_Given entries_
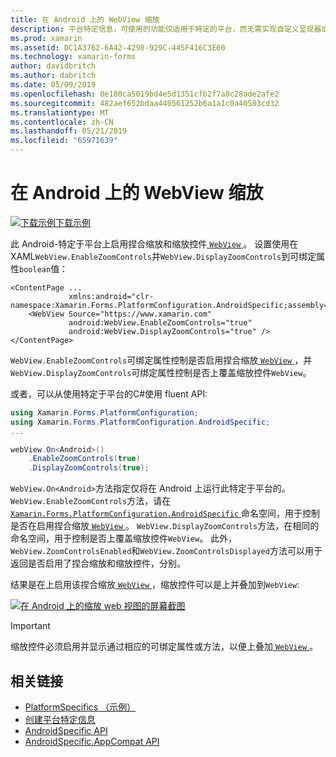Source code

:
 ```yaml
---
title: 在 Android 上的 WebView 缩放
description: 平台特定信息，可使用的功能仅适用于特定的平台，而无需实现自定义呈现器或效果。 本文介绍如何使用 Android-特定于平台，使 web 视图上的缩放比例。
ms.prod: xamarin
ms.assetid: DC1A3762-6A42-4298-929C-445F416C3E60
ms.technology: xamarin-forms
author: davidbritch
ms.author: dabritch
ms.date: 05/09/2019
ms.openlocfilehash: 0e180ca5019bd4e5d1351cfb2f7a8c28ade2afe2
ms.sourcegitcommit: 482aef652bdaa440561252b6a1a1c0a40583cd32
ms.translationtype: MT
ms.contentlocale: zh-CN
ms.lasthandoff: 05/21/2019
ms.locfileid: "65971639"
---
```

# <a name="webview-zoom-on-android"></a>在 Android 上的 WebView 缩放

[![下载示例](~/media/shared/download.png)下载示例](https://developer.xamarin.com/samples/xamarin-forms/userinterface/platformspecifics/)

此 Android-特定于平台上启用捏合缩放和缩放控件[ `WebView` ](xref:Xamarin.Forms.WebView)。 设置使用在 XAML`WebView.EnableZoomControls`并`WebView.DisplayZoomControls`到可绑定属性`boolean`值：

```xaml
<ContentPage ...
             xmlns:android="clr-namespace:Xamarin.Forms.PlatformConfiguration.AndroidSpecific;assembly=Xamarin.Forms.Core">
    <WebView Source="https://www.xamarin.com"
             android:WebView.EnableZoomControls="true"
             android:WebView.DisplayZoomControls="true" />
</ContentPage>
```

`WebView.EnableZoomControls`可绑定属性控制是否启用捏合缩放[ `WebView` ](xref:Xamarin.Forms.WebView)，并`WebView.DisplayZoomControls`可绑定属性控制是否上覆盖缩放控件`WebView`。

或者，可以从使用特定于平台的C#使用 fluent API:

```csharp
using Xamarin.Forms.PlatformConfiguration;
using Xamarin.Forms.PlatformConfiguration.AndroidSpecific;
...

webView.On<Android>()
    .EnableZoomControls(true)
    .DisplayZoomControls(true);
```

`WebView.On<Android>`方法指定仅将在 Android 上运行此特定于平台的。 `WebView.EnableZoomControls`方法，请在[ `Xamarin.Forms.PlatformConfiguration.AndroidSpecific` ](xref:Xamarin.Forms.PlatformConfiguration.AndroidSpecific)命名空间，用于控制是否在启用捏合缩放[ `WebView` ](xref:Xamarin.Forms.WebView)。 `WebView.DisplayZoomControls`方法，在相同的命名空间，用于控制是否上覆盖缩放控件`WebView`。 此外，`WebView.ZoomControlsEnabled`和`WebView.ZoomControlsDisplayed`方法可以用于返回是否启用了捏合缩放和缩放控件，分别。

结果是在上启用该捏合缩放[ `WebView` ](xref:Xamarin.Forms.WebView)，缩放控件可以是上并叠加到`WebView`:

[![在 Android 上的缩放 web 视图的屏幕截图](webview-zoom-controls-images/webview-zoom.png "放大 WebView")](webview-zoom-controls-images/webview-zoom-large.png#lightbox "放大 WebView")

> [!IMPORTANT]
> 缩放控件必须启用并显示通过相应的可绑定属性或方法，以便上叠加[ `WebView` ](xref:Xamarin.Forms.WebView)。

## <a name="related-links"></a>相关链接

- [PlatformSpecifics （示例）](https://developer.xamarin.com/samples/xamarin-forms/userinterface/platformspecifics/)
- [创建平台特定信息](~/xamarin-forms/platform/platform-specifics/index.md#creating-platform-specifics)
- [AndroidSpecific API](xref:Xamarin.Forms.PlatformConfiguration.AndroidSpecific)
- [AndroidSpecific.AppCompat API](xref:Xamarin.Forms.PlatformConfiguration.AndroidSpecific.AppCompat)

_What to work on_
Look through the records above for the string "using", then copy every line that has it.

_Result for this exercise_
using Xamarin.Forms.PlatformConfiguration;
using Xamarin.Forms.PlatformConfiguration.AndroidSpecific;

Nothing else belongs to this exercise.